Investors see early signs that regulatory pressures are easing, and they expect Chinese tech stocks to bounce back.

Paul Yeung/Bloomberg

Paul Yeung/Bloomberg

Even after massive selloffs in the first half of 2022, some asset managers argue the U.S. is still not the best destination for growth equity investments.

According to New York-based KraneShares, the tech giants are trading at even lower prices in China. The asset manager said the average price-to-earnings ratio of Chinese internet stocks was 17.1 at the end of June. Meanwhile, U.S. internet stocks were trading at an average of 27.6 times earnings.

Neil Desai and Di Yao, portfolio managers at Putnam Investments, have a similar take. “At today’s level, technology valuations [in the U.S.] are close to their long-term average, but in our view, they are not screamingly cheap yet,” they wrote in a July newsletter. The two men added that the true growth opportunities in the second half of 2022 could be Chinese internet stocks.

Their confidence largely stems from the recent easing of the country’s regulatory clampdown, which has contributed to polarizing views of the country on the part of foreign investors. From late 2020 to early 2022, the government enacted sweeping regulation of China’s technology, property, and online education industries, resulting in massive layoffs and a halt in initial public offerings overseas. Short sellers of U.S.-listed Chinese companies made $8 billion in July 2021 alone. In April, however, the Chinese government began to roll back some of those policies after investor redemptions from China funds hit a pandemic high.

“It is true that many high-quality, large-cap internet platform companies [in China] have seen their market valuations halved, and [that these are] arguably trading in value territory,” Desai and Yao wrote. “That said, China is loosening monetary policy, contrary to most other global markets, and could potentially enter an economic expansion cycle in the second half of 2022.”

Desai told II that he doesn’t agree with the view that China has become “uninvestable” due to regulatory reform. “Our exposure [to China] has been increasing,” he said, adding that the internet companies subject to the brutal bloodbath of the past 18 months are “important companies that will survive.” Some of these firms, such as TikTok’s parent company ByteDance, have been even more innovative than their U.S. counterparts, he said.
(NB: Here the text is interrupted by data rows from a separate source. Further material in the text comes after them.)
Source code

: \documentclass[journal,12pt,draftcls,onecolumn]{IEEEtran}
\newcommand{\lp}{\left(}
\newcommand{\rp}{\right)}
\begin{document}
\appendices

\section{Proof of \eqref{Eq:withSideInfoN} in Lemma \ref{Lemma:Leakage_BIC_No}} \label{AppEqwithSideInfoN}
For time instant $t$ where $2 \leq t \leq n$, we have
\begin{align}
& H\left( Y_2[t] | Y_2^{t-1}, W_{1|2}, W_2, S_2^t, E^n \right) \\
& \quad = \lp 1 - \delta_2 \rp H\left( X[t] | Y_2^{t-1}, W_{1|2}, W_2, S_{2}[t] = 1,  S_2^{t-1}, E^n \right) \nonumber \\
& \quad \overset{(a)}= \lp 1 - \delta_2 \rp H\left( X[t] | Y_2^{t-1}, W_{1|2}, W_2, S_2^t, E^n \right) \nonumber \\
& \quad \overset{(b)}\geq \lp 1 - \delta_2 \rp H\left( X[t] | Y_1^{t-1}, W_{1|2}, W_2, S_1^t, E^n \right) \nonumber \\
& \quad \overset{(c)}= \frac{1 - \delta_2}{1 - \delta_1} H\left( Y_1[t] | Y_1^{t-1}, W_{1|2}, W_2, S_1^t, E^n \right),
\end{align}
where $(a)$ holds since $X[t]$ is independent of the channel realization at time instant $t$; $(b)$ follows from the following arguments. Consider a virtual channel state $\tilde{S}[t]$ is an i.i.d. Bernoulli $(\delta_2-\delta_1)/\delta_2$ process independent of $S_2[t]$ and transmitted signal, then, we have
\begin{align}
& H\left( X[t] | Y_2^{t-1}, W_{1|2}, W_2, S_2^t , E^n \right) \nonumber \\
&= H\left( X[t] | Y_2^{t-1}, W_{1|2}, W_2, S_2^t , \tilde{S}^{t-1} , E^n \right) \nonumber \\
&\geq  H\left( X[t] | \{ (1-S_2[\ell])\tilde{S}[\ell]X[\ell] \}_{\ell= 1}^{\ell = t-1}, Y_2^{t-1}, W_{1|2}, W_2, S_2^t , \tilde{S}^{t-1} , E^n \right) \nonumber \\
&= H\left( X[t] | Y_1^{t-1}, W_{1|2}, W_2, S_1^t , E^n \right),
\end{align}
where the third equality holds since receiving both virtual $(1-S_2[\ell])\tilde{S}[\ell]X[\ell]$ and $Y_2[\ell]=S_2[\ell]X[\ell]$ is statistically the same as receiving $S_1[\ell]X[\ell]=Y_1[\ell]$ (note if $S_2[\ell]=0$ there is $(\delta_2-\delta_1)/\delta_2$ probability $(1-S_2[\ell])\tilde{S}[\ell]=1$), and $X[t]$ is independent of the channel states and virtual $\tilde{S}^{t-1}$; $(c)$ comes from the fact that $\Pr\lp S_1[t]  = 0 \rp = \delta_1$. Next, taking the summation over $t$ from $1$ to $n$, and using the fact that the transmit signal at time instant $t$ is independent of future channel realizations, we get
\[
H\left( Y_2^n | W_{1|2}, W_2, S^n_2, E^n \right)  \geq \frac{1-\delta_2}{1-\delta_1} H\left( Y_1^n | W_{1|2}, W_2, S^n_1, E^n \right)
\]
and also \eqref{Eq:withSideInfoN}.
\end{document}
Brendan Ahern, chief investment officer at KraneShares, sees signs that the regulatory pressures on China’s tech sector have eased significantly. Ant Group, for example, was approved to become a financial holding company in June, almost two years after its failed IPO attempt in October 2020. Sixty video games were also granted publishing licenses last month, although the two biggest mobile game developers — Tencent and NetEase — were excluded from the batch. Still, this trend “is counter to the idea that China is still going through a significant regulatory oversight of internet companies,” Ahern said at a webinar on Tuesday.

But Desai cautions that even as the crackdown abates, there are still risks for investors in China. “The speed and the magnitude of some of the regulatory crackdown took a lot of people by surprise, including us,” he said. It has caused a trust crisis and “an overarching fear” that the same thing might happen to other companies in the future.